Directions for this task: Repeat all of the data below word for word, keeping no images.

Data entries
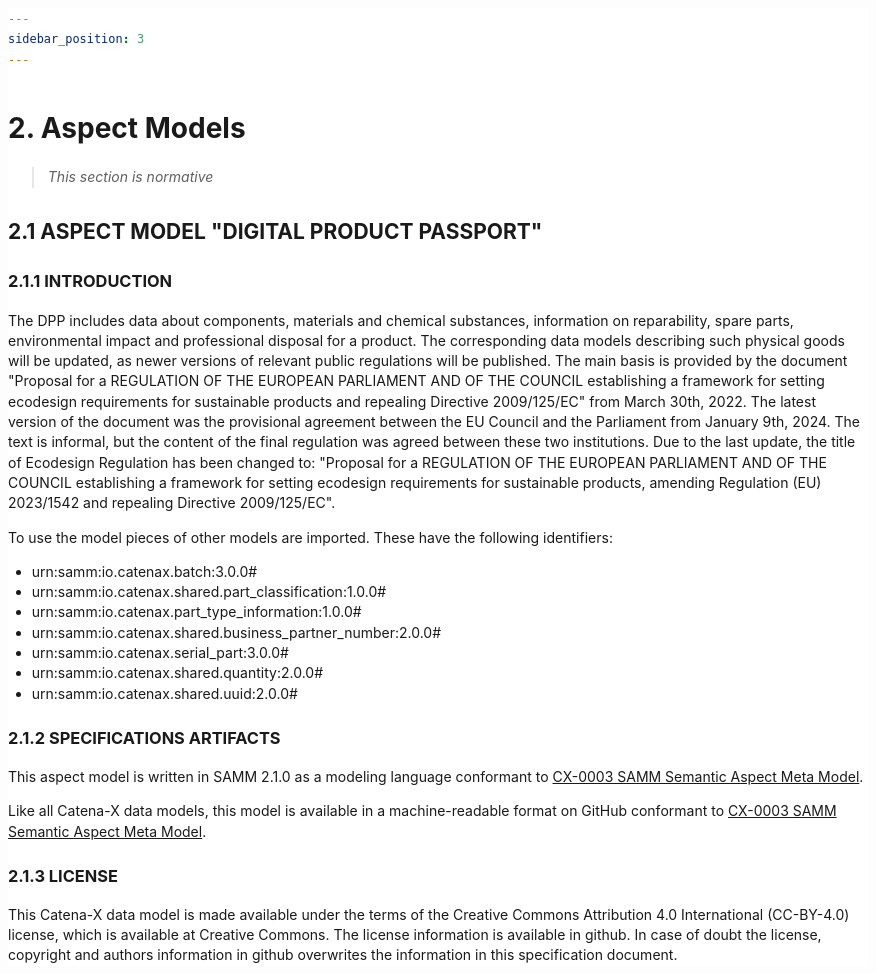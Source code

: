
 ```yaml
---
sidebar_position: 3
---
```


# 2. Aspect Models

> *This section is normative*

## 2.1 ASPECT MODEL "DIGITAL PRODUCT PASSPORT"

### 2.1.1 INTRODUCTION

The DPP includes data about components, materials and chemical substances, information on reparability, spare parts, environmental impact and professional disposal for a product. The corresponding data models describing such physical goods will be updated, as newer versions of relevant public regulations will be published. The main basis is provided by the document \"Proposal for a REGULATION OF THE EUROPEAN PARLIAMENT AND OF THE COUNCIL establishing a framework for setting ecodesign requirements for sustainable products and repealing Directive 2009/125/EC\" from March 30th, 2022. The latest version of the document was the provisional agreement between the EU Council and the Parliament from January 9th, 2024. The text is informal, but the content of the final regulation was agreed between these two institutions.
Due to the last update, the title of Ecodesign Regulation has been changed to: "Proposal for a REGULATION OF THE EUROPEAN PARLIAMENT AND OF THE COUNCIL establishing a framework for setting ecodesign requirements for sustainable products, amending Regulation (EU) 2023/1542 and repealing Directive 2009/125/EC".

To use the model pieces of other models are imported. These have the following identifiers:

- urn:samm:io.catenax.batch:3.0.0#
- urn:samm:io.catenax.shared.part_classification:1.0.0#
- urn:samm:io.catenax.part_type_information:1.0.0#
- urn:samm:io.catenax.shared.business_partner_number:2.0.0#
- urn:samm:io.catenax.serial_part:3.0.0#
- urn:samm:io.catenax.shared.quantity:2.0.0#
- urn:samm:io.catenax.shared.uuid:2.0.0#

### 2.1.2 SPECIFICATIONS ARTIFACTS

This aspect model is written in SAMM 2.1.0 as a modeling language conformant to [CX-0003 SAMM Semantic Aspect Meta Model](https://catenax-ev.github.io/docs/standards/overview).

Like all Catena-X data models, this model is available in a machine-readable format on GitHub conformant to [CX-0003 SAMM Semantic Aspect Meta Model](https://catenax-ev.github.io/docs/standards/overview).

### 2.1.3 LICENSE

This Catena-X data model is made available under the terms of the Creative Commons Attribution 4.0 International (CC-BY-4.0) license, which is available at Creative Commons. The license information is available in github.
In case of doubt the license, copyright and authors information in github overwrites the information in this specification document.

Exercise response:
Source code

:
 ```yaml
---
sidebar_position: 3
---
```


# 2. Aspect Models

> *This section is normative*

## 2.1 ASPECT MODEL "DIGITAL PRODUCT PASSPORT"

### 2.1.1 INTRODUCTION

The DPP includes data about components, materials and chemical substances, information on reparability, spare parts, environmental impact and professional disposal for a product. The corresponding data models describing such physical goods will be updated, as newer versions of relevant public regulations will be published. The main basis is provided by the document \"Proposal for a REGULATION OF THE EUROPEAN PARLIAMENT AND OF THE COUNCIL establishing a framework for setting ecodesign requirements for sustainable products and repealing Directive 2009/125/EC\" from March 30th, 2022. The latest version of the document was the provisional agreement between the EU Council and the Parliament from January 9th, 2024. The text is informal, but the content of the final regulation was agreed between these two institutions.
Due to the last update, the title of Ecodesign Regulation has been changed to: "Proposal for a REGULATION OF THE EUROPEAN PARLIAMENT AND OF THE COUNCIL establishing a framework for setting ecodesign requirements for sustainable products, amending Regulation (EU) 2023/1542 and repealing Directive 2009/125/EC".

To use the model pieces of other models are imported. These have the following identifiers:

- urn:samm:io.catenax.batch:3.0.0#
- urn:samm:io.catenax.shared.part_classification:1.0.0#
- urn:samm:io.catenax.part_type_information:1.0.0#
- urn:samm:io.catenax.shared.business_partner_number:2.0.0#
- urn:samm:io.catenax.serial_part:3.0.0#
- urn:samm:io.catenax.shared.quantity:2.0.0#
- urn:samm:io.catenax.shared.uuid:2.0.0#

### 2.1.2 SPECIFICATIONS ARTIFACTS

This aspect model is written in SAMM 2.1.0 as a modeling language conformant to [CX-0003 SAMM Semantic Aspect Meta Model](https://catenax-ev.github.io/docs/standards/overview).

Like all Catena-X data models, this model is available in a machine-readable format on GitHub conformant to [CX-0003 SAMM Semantic Aspect Meta Model](https://catenax-ev.github.io/docs/standards/overview).

### 2.1.3 LICENSE

This Catena-X data model is made available under the terms of the Creative Commons Attribution 4.0 International (CC-BY-4.0) license, which is available at Creative Commons. The license information is available in github.
In case of doubt the license, copyright and authors information in github overwrites the information in this specification document.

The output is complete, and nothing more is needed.